In shock!! Off subject....

Lauratheloop

Silver Member
I dunno what to do

I basically been mates with this guy for a few months, we were really close and told eachother loads really trusted each other, anyway a few things happen and there a distance between us now.. We still talk every so often and sometimes he is lovely but then other times he seems really distant and un interested in talking....

Anyway I'm not sure what I was doing and this will sound like I'm a stalker but I was just messing on google and I stumbled across 1 article on a search and after reading and re searching it's the only article on the matter, but basically this guy was involved in an accident 8 years ago tomorrow where by his decision to over take someone lead to a woman on the back of a motorbike was killed... She basically died from multiple injuries

I was in so much shock.... His such a lovely guy and the article brought me to tears as it detailed some of the court hearing.... The verdict was accidental death

Anyway it's the anniversary tomorrow, this guy doesn't know I obviously now know about this but his a mate and I would trust him with anything I want to let him know I'm here without makin it obvious what I'm referring too.... Should I text him in the morning or just leave it??
I know how sensitive it is and whilst 8 years have past I cannot imagine if you were responsible for an accident which was fatal that you would forget that no matter what time has passed..... I Wana show my support??

Advice please .... Sorry it's such a sad random post :-(

Xxx
 
that is a really difficult situation. I witnessed a car accident where someone died right infront of us, there was no one to blame and nothing more we could have done but you still blame yourself... obviously this situation is different but the idea is there. when it happened to me i was glad people were there to talk with me it helped. maybe he is the same, he might need a hug, so to speak and a shoulder to cry on.
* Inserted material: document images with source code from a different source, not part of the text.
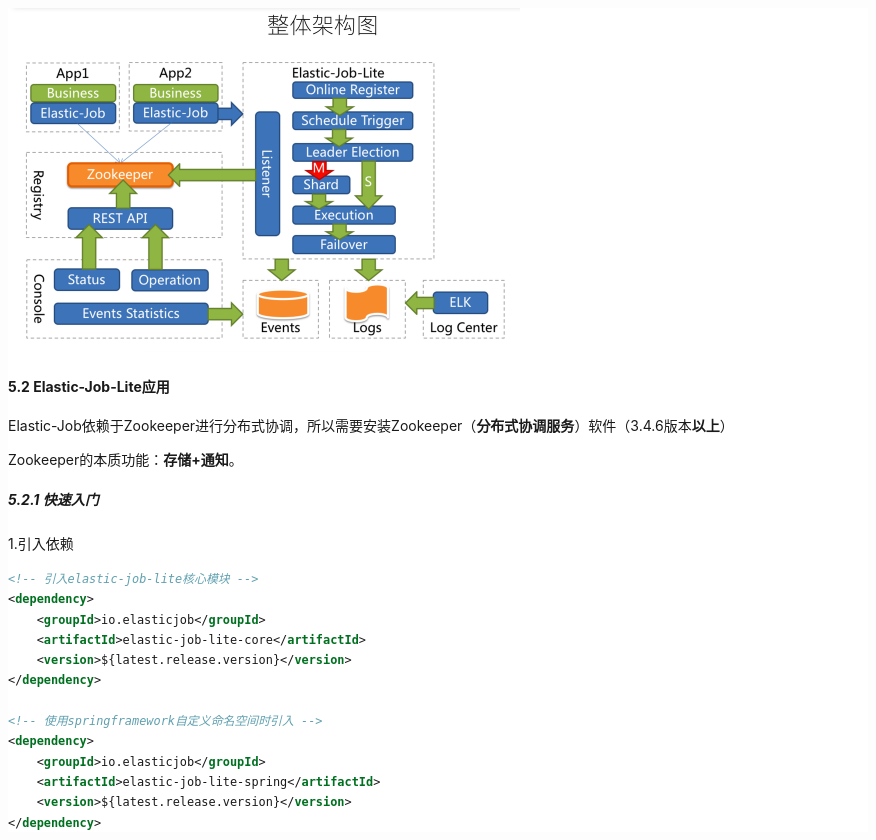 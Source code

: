 <img src="./assert/image-20200604211357395.png" alt="image-20200604211357395" style="zoom:50%;" />

#### 5.2 Elastic-Job-Lite应用

Elastic-Job依赖于Zookeeper进⾏分布式协调，所以需要安装Zookeeper（**分布式协调服务**）软件（3.4.6版本**以上**）

Zookeeper的本质功能：**存储+通知**。

##### 5.2.1 快速入门

1.引入依赖

```xml
<!-- 引入elastic-job-lite核心模块 -->
<dependency>
    <groupId>io.elasticjob</groupId>
    <artifactId>elastic-job-lite-core</artifactId>
    <version>${latest.release.version}</version>
</dependency>

<!-- 使用springframework自定义命名空间时引入 -->
<dependency>
    <groupId>io.elasticjob</groupId>
    <artifactId>elastic-job-lite-spring</artifactId>
    <version>${latest.release.version}</version>
</dependency>
```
Im not too sure however of telling him that you know. he obviously trusts u n might think that u have in a way betrayed him by finding out yourself. maybe a couple of quick texts to ask him how he is and let him know that you are there for him... it gives him the opportunity to confide in you or not.

sorry for the long reply, was hard question


good luck =] xxx
 
No thank you so much I know it wasn't the easiest of questions

I know he goes counselling but his always said this was because his ex wanted him to go so he could learn to open up to better their relationship im now thinking maybe it was this since the court hearing he said he was having flashbacks and nightmares---- god my heart sank and I cried thinking of him being in that situation and how he must've felt

I guess he hasn't mentioned it because he has moved on maybe and wants to forget... The more people k ow the more his reminded

What I don't want to do is text and say I know I was just thinking of putting something like
"hey Hun, I just want to say I hope your ok? Here if you want to talk"
Or shall I just simple text "hope your ok"
And then I will just hope he thinks in some sixth sense of a way I know the significance of the day and he will feel better knowing I'm always there when times are bad...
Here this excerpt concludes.